Net gain

September 30, 2012 05:30 pm | Updated November 16, 2021 09:37 pm IST

Internet offers suggestions on everything from meal plans to work-outs

Internet offers suggestions on everything from meal plans to work-outs

Mother’s medicine was tough, grandma’s recipes were so 1900. Fancy diet plans looked good, but soon giving up became easier than slimming down. Weight-loss routines, indoors or outdoors, happened to little effect. Maybe it’s time to go online – even as you add solid sitting weight – to look for fitness websites. A lot of people are doing it.

Nina (45), a Californian friend, swears by SparkPeople.com. “My battle of the bulge started at age ten,” she sighs. Clearly, she has tried a million diet-and-fitness programmes. “At SparkPeople, I found food/exercise tracking tools and a supportive community, for free.” Someone who habitually tore open a bag of chips to beat stress, she now logs on, and talks to a Sparkperson. Under a pseudonym, she accesses personalised meal/fitness plans, recipes and exercise videos.

“I love its directory of nutritional information, weight trackers and “SparkTeams” who help you with a whole lot of topics – from breaking out of a plateau to going vegetarian.” Info is accessible 24x7, PC or mobile. Panic!Button forum gives you advice, Woo-Hoo!Button board cheers you to succeed. “I've lost weight considerably, my life has changed,” Nina trilled.

Team Player? Find your field in Tops.org (TOPS – Taking Off Pounds Sensibly). Motivation to shed weight comes from group meetings. You get a guidebook of standard, government-approved eating plans and nutrition guidelines. You choose a personal plan, depending on what you are counting - calories, carbs or push-ups. From TOPS go to KOPS (Keep Off Pounds Sensibly), whose members meet to discuss weight-loss struggles and to share tips.

Contests too

Love a good contest? Join HealthyWage.com’s cash-for-kilograms, 12-week group competitions — age, gender, weight no-bar. You share health goals with a team, and work for your team’s success. Motivation is high, you don’t want anyone finger-pointing you for defeat! There’s that temptation to splurge at the end of the contest, so form your groups with friends and family. They are sure to crack the whip. The website also throws a free challenge that pays you cash to bring your BMI (body-mass-index) from obese (above 30) to healthy (below 25) in one year. The money is from sponsors, guess who? Just make sure the payer is legit: Do they show a mail ID or phone number to answer questions? Are they on Facebook/Twitter? Do they stay away from marketing fitness-related merchandise?

Fitho.in is an ‘Indianised’ version that employs a pay-to-lose model. On display are diet, nutrition, fitness and personal training plans, with their price tags. Customised diet/meal ideas come in veg-non-veg, Indian/Indo-Continental menus and weight-loss is designed for 1/3/6-month time-lapses. The site has sample diets, free exercise plans, unlimited access to nutritionists, exercise videos. Bonus features include a no-supplement-no-crash-diet promise.

It slips up on the word ‘lose’ but Indiadiets.com strives to tell you everything about food and diets.

Free information covers nutrition and dietetics, therapeutic diets, low calorie recipes, tailored diet plans, updates on the latest nutrition researches and products.

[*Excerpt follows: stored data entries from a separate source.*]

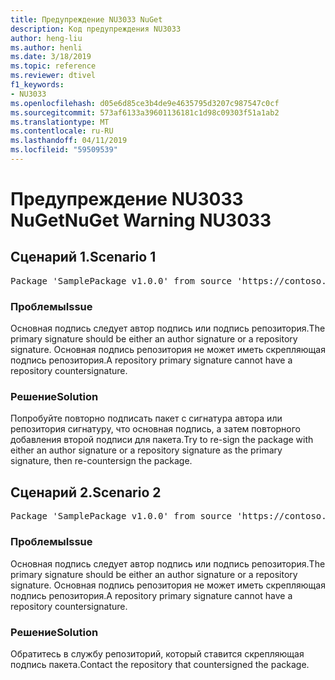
 ```yaml
---
title: Предупреждение NU3033 NuGet
description: Код предупреждения NU3033
author: heng-liu
ms.author: henli
ms.date: 3/18/2019
ms.topic: reference
ms.reviewer: dtivel
f1_keywords:
- NU3033
ms.openlocfilehash: d05e6d85ce3b4de9e4635795d3207c987547c0cf
ms.sourcegitcommit: 573af6133a39601136181c1d98c09303f51a1ab2
ms.translationtype: MT
ms.contentlocale: ru-RU
ms.lasthandoff: 04/11/2019
ms.locfileid: "59509539"
---
```

# <a name="nuget-warning-nu3033"></a><span data-ttu-id="41000-103">Предупреждение NU3033 NuGet</span><span class="sxs-lookup"><span data-stu-id="41000-103">NuGet Warning NU3033</span></span>

## <a name="scenario-1"></a><span data-ttu-id="41000-104">Сценарий 1.</span><span class="sxs-lookup"><span data-stu-id="41000-104">Scenario 1</span></span>

<pre>Package 'SamplePackage v1.0.0' from source 'https://contoso.com/index.json': A repository primary signature must not have a repository countersignature.</pre>

### <a name="issue"></a><span data-ttu-id="41000-105">Проблемы</span><span class="sxs-lookup"><span data-stu-id="41000-105">Issue</span></span>

<span data-ttu-id="41000-106">Основная подпись следует автор подпись или подпись репозитория.</span><span class="sxs-lookup"><span data-stu-id="41000-106">The primary signature should be either an author signature or a repository signature.</span></span> <span data-ttu-id="41000-107">Основная подпись репозитория не может иметь скрепляющая подпись репозитория.</span><span class="sxs-lookup"><span data-stu-id="41000-107">A repository primary signature cannot have a repository countersignature.</span></span>

### <a name="solution"></a><span data-ttu-id="41000-108">Решение</span><span class="sxs-lookup"><span data-stu-id="41000-108">Solution</span></span>

<span data-ttu-id="41000-109">Попробуйте повторно подписать пакет с сигнатура автора или репозитория сигнатуру, что основная подпись, а затем повторного добавления второй подписи для пакета.</span><span class="sxs-lookup"><span data-stu-id="41000-109">Try to re-sign the package with either an author signature or a repository signature as the primary signature, then re-countersign the package.</span></span>



## <a name="scenario-2"></a><span data-ttu-id="41000-110">Сценарий 2.</span><span class="sxs-lookup"><span data-stu-id="41000-110">Scenario 2</span></span>

<pre>Package 'SamplePackage v1.0.0' from source 'https://contoso.com/index.json': A repository primary signature must not have a repository countersignature.</pre>

### <a name="issue"></a><span data-ttu-id="41000-111">Проблемы</span><span class="sxs-lookup"><span data-stu-id="41000-111">Issue</span></span>

<span data-ttu-id="41000-112">Основная подпись следует автор подпись или подпись репозитория.</span><span class="sxs-lookup"><span data-stu-id="41000-112">The primary signature should be either an author signature or a repository signature.</span></span> <span data-ttu-id="41000-113">Основная подпись репозитория не может иметь скрепляющая подпись репозитория.</span><span class="sxs-lookup"><span data-stu-id="41000-113">A repository primary signature cannot have a repository countersignature.</span></span>

### <a name="solution"></a><span data-ttu-id="41000-114">Решение</span><span class="sxs-lookup"><span data-stu-id="41000-114">Solution</span></span>

<span data-ttu-id="41000-115">Обратитесь в службу репозиторий, который ставится скрепляющая подпись пакета.</span><span class="sxs-lookup"><span data-stu-id="41000-115">Contact the repository that countersigned the package.</span></span>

To the usual diets-exercises formulas it adds content on pregnancy, parenting, diseases, growth milestones, anti-ageing, skincare, body/brain/libido-lifting and using home remedies and alternative therapies, among others.

About obesity, there’s plenty. You read, sign up for a newsletter, pay for a programme, and consult nutritionist Shubhi Hussain for free. If you are a qualified dietician, start practising as an Indiadiets consultant in your city.

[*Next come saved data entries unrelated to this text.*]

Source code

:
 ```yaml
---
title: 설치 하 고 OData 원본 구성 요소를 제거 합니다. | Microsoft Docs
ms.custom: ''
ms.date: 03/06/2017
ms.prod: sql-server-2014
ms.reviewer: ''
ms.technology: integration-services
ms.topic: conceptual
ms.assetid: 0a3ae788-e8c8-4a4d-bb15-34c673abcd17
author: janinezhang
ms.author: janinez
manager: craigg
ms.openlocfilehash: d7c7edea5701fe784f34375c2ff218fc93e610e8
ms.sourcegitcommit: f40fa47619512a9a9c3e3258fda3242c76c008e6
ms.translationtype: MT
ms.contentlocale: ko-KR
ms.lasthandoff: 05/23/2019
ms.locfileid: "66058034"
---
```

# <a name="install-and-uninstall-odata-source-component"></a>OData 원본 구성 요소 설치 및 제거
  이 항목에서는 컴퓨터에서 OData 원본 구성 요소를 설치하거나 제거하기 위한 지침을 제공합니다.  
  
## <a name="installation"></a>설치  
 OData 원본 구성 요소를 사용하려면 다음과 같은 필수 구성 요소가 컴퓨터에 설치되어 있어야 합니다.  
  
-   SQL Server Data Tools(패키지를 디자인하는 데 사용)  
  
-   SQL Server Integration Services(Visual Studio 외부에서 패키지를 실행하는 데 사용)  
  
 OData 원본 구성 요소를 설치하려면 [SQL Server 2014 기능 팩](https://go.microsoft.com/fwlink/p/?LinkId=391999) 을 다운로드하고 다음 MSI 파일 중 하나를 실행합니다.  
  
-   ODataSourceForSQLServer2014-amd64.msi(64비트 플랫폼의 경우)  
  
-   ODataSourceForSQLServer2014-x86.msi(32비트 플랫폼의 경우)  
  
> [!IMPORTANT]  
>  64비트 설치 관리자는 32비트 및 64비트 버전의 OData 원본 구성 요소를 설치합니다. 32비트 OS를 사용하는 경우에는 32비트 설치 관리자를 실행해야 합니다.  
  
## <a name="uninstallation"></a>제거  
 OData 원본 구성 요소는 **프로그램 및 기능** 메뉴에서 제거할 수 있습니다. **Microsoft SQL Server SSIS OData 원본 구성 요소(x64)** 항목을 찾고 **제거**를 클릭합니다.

Livestrong.com spreads the “stay fit” campaign through excellent graphics. Interesting pitches in its “women” edition include exercise routines for specific parts of the anatomy, diets for better hair and lots of “how-to” on topics like “Training for an event”, “Balancing fitness with a busy life”, and “Morning routine to relieve aches and pains.” A panel of advisors will take your questions.

Relative anonymity is a big draw, say users. No one reads your weight in front of strangers at clinics. Teeny-boppers in nurse’s uniform don’t give you odd looks. You don’t feel judged. You share your weight-loss stories triumphantly with millions of readers. But will a website work where others have failed?

“Diet plans have to be monitored constantly and where need be, altered,” said Sheila Swarnakumari, Chief Dietician, Frontier Lifeline Hospital. “People have to maintain a diet record for the dietician to see, in subsequent consultations, how compliant (percentage) they are with the plan.” What works is the rapport with the client, assurance the plan will work. Customised diet charts are fine, she said, but a diet-plan includes 24-hour recall, diet history, religious beliefs, likes/dislikes and a host of other considerations.

So, how personalised are they? Yeah, she conceded, online consultation is convenient for 24x7-ers with no time for physical appointments with dieticians. “On websites they can access information from home, from office.”